▶ **TO DO**:
In the records that follow, find the line with "### Fonctionnalités principales"; from there, retype every line exactly through the line with "- **Interface utilisateur", which also belongs to the answer.
[Opening INFORMATION PROVIDED section]
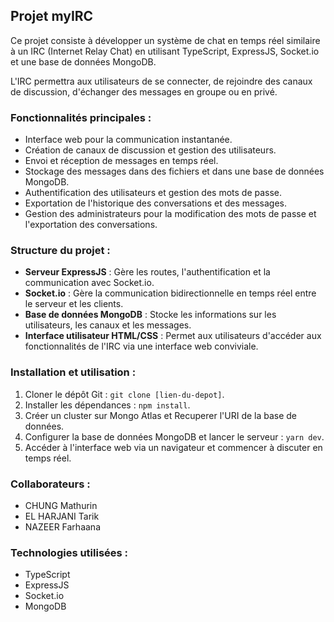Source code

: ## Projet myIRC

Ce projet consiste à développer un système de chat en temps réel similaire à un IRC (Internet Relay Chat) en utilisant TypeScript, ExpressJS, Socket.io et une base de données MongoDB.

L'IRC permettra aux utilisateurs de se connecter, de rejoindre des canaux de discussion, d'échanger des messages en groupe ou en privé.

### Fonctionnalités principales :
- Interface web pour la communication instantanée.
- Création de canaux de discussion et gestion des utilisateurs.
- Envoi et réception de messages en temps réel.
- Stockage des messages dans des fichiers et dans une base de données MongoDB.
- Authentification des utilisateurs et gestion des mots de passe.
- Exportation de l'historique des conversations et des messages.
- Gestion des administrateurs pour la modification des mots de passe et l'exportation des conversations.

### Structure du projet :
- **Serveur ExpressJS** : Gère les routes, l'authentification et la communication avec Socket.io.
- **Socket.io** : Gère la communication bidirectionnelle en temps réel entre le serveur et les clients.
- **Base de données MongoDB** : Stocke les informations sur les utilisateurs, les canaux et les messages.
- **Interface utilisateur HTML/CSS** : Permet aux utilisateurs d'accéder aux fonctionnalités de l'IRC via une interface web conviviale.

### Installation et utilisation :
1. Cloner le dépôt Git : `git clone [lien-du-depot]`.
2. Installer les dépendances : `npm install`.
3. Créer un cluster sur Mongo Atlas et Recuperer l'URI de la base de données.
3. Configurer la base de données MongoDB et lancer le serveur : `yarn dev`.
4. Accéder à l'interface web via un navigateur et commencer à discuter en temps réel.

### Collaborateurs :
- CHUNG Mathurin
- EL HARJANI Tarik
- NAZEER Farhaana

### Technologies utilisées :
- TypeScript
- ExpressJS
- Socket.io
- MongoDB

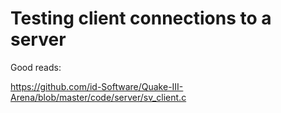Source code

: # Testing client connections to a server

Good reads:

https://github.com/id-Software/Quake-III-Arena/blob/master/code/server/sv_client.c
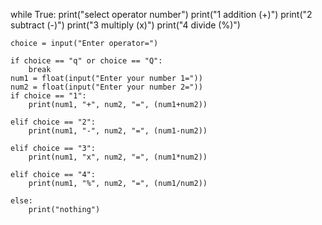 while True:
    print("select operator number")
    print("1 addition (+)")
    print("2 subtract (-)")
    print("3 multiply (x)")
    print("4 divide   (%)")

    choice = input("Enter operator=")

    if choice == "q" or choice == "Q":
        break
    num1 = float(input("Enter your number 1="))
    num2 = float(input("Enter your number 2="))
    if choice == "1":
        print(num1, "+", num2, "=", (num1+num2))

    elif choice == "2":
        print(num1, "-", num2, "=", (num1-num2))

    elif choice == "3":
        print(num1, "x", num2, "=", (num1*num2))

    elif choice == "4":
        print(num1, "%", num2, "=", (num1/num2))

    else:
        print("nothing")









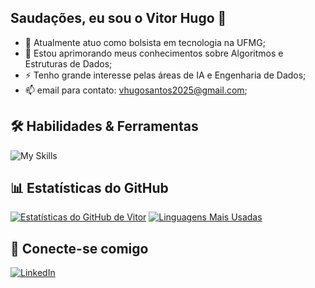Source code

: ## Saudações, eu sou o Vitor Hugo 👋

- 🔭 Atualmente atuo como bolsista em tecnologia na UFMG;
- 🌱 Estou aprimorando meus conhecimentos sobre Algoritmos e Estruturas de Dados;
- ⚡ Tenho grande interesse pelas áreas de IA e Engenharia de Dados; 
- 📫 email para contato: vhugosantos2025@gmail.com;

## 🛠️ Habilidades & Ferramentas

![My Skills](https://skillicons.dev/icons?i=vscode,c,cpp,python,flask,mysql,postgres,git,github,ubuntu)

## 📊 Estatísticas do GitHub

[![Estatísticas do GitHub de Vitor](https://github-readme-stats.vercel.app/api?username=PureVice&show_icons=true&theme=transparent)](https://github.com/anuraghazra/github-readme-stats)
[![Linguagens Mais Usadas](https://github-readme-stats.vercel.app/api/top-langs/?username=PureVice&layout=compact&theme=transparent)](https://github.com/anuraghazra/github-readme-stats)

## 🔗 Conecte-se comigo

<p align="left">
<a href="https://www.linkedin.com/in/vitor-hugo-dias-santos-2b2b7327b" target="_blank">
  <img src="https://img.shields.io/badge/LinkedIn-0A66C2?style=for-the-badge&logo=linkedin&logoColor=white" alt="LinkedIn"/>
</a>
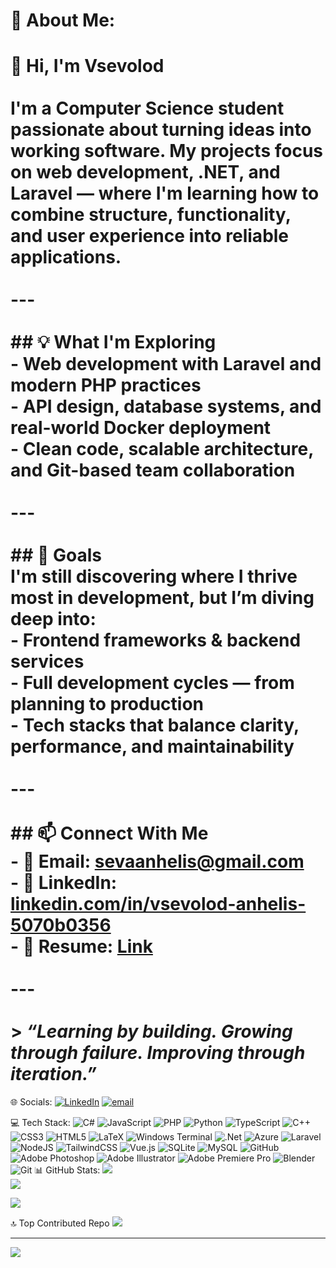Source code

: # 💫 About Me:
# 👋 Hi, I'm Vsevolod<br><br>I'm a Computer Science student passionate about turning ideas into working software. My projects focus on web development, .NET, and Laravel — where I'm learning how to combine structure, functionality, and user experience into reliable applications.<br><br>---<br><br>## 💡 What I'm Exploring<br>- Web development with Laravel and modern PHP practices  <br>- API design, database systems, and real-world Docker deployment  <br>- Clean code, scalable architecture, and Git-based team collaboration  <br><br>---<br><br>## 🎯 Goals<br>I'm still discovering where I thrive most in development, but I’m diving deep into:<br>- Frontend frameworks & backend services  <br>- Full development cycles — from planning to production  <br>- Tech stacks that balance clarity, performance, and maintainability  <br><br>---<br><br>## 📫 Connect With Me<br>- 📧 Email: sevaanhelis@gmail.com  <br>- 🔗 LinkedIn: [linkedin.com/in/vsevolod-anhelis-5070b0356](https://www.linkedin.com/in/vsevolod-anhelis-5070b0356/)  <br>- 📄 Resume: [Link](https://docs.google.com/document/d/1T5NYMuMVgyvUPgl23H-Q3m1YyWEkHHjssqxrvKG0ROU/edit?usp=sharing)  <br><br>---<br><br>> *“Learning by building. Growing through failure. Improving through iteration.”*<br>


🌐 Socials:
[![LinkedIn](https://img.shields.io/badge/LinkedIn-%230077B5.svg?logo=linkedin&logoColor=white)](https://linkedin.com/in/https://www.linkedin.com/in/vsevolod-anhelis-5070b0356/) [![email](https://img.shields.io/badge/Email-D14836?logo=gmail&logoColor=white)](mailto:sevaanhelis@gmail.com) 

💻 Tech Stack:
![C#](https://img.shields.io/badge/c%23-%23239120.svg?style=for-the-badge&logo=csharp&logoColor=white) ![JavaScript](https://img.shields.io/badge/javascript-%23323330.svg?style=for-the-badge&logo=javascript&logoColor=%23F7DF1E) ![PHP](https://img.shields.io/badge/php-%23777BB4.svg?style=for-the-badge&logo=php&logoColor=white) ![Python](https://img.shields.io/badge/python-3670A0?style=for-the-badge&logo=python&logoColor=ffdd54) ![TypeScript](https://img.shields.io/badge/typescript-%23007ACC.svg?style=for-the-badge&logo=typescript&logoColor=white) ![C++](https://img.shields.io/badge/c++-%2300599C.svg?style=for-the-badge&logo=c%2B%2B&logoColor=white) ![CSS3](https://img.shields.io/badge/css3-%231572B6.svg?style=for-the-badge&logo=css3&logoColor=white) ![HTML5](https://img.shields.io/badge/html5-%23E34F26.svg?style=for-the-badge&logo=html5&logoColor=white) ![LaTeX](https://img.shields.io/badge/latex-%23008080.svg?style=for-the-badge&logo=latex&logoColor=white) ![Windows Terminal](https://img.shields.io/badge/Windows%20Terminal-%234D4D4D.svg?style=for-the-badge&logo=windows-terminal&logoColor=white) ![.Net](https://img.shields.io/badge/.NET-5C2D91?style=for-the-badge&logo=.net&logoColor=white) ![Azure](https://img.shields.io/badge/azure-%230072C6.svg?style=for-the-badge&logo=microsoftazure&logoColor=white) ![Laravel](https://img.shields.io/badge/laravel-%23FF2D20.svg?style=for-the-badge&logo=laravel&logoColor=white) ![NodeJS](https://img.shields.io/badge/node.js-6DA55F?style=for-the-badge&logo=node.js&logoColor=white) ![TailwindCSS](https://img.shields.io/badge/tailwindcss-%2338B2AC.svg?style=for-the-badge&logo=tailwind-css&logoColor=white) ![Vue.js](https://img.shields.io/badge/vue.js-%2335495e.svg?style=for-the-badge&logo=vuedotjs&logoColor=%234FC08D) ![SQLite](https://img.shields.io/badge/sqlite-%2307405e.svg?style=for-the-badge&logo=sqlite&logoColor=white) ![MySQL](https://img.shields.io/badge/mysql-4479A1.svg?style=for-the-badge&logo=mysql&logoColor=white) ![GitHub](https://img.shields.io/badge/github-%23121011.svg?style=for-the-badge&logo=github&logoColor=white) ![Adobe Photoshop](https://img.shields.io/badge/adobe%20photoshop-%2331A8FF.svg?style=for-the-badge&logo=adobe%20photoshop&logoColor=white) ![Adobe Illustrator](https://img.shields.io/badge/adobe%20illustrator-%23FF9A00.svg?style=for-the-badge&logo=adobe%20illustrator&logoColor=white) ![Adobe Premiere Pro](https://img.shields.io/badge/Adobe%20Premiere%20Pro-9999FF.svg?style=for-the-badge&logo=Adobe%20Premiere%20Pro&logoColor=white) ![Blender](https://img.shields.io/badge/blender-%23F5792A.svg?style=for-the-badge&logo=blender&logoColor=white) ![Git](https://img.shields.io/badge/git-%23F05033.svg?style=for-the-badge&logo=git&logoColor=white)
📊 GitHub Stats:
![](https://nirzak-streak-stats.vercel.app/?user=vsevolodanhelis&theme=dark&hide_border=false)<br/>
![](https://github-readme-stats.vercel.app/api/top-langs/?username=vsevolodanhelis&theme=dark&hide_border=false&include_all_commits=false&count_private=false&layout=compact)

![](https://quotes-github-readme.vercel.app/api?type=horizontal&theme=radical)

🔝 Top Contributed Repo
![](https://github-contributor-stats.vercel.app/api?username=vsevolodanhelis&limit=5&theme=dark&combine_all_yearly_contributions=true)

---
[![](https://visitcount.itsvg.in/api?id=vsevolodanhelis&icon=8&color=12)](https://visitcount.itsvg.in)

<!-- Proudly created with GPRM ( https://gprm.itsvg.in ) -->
[Closing INFORMATION PROVIDED section]
▶ **RESPONSE BELOW**:
### Fonctionnalités principales :
- Interface web pour la communication instantanée.
- Création de canaux de discussion et gestion des utilisateurs.
- Envoi et réception de messages en temps réel.
- Stockage des messages dans des fichiers et dans une base de données MongoDB.
- Authentification des utilisateurs et gestion des mots de passe.
- Exportation de l'historique des conversations et des messages.
- Gestion des administrateurs pour la modification des mots de passe et l'exportation des conversations.

### Structure du projet :
- **Serveur ExpressJS** : Gère les routes, l'authentification et la communication avec Socket.io.
- **Socket.io** : Gère la communication bidirectionnelle en temps réel entre le serveur et les clients.
- **Base de données MongoDB** : Stocke les informations sur les utilisateurs, les canaux et les messages.
- **Interface utilisateur HTML/CSS** : Permet aux utilisateurs d'accéder aux fonctionnalités de l'IRC via une interface web conviviale.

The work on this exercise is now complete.